Task details
Please copy out all lines of the entries that contain the word "matrix".

══ Provided records

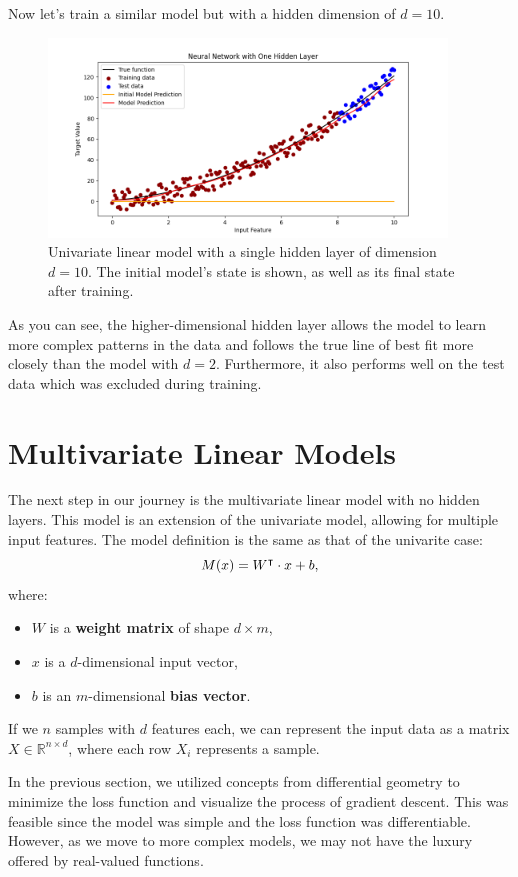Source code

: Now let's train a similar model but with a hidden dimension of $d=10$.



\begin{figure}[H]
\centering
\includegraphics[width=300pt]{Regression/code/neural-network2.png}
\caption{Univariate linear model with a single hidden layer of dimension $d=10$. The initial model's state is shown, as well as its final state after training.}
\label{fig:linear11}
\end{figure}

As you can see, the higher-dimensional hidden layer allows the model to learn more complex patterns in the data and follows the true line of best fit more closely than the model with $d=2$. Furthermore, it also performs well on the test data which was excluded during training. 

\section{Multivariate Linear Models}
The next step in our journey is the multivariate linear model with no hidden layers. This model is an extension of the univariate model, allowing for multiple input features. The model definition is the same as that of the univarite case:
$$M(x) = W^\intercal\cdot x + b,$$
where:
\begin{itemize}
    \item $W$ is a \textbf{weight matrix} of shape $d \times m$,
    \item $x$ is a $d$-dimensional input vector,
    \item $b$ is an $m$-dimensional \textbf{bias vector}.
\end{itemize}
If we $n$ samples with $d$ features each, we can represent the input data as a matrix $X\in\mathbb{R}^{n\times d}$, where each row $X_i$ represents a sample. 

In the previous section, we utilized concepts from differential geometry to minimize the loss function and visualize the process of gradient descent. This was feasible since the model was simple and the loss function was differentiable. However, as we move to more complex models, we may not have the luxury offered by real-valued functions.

════
══ Provided records

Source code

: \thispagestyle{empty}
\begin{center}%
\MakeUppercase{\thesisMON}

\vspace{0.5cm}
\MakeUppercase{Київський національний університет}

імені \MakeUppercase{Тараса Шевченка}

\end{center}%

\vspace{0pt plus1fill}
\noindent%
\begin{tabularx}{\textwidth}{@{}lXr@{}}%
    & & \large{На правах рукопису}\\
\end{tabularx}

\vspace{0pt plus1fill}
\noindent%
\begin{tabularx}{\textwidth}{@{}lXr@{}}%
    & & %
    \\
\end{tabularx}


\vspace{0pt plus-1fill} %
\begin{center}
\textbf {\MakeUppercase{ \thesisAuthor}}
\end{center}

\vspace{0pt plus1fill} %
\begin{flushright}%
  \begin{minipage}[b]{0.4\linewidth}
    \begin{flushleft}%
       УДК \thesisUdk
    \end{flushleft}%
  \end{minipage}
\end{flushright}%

════

Written answer
    \item $W$ is a \textbf{weight matrix} of shape $d \times m$,
If we $n$ samples with $d$ features each, we can represent the input data as a matrix $X\in\mathbb{R}^{n\times d}$, where each row $X_i$ represents a sample. 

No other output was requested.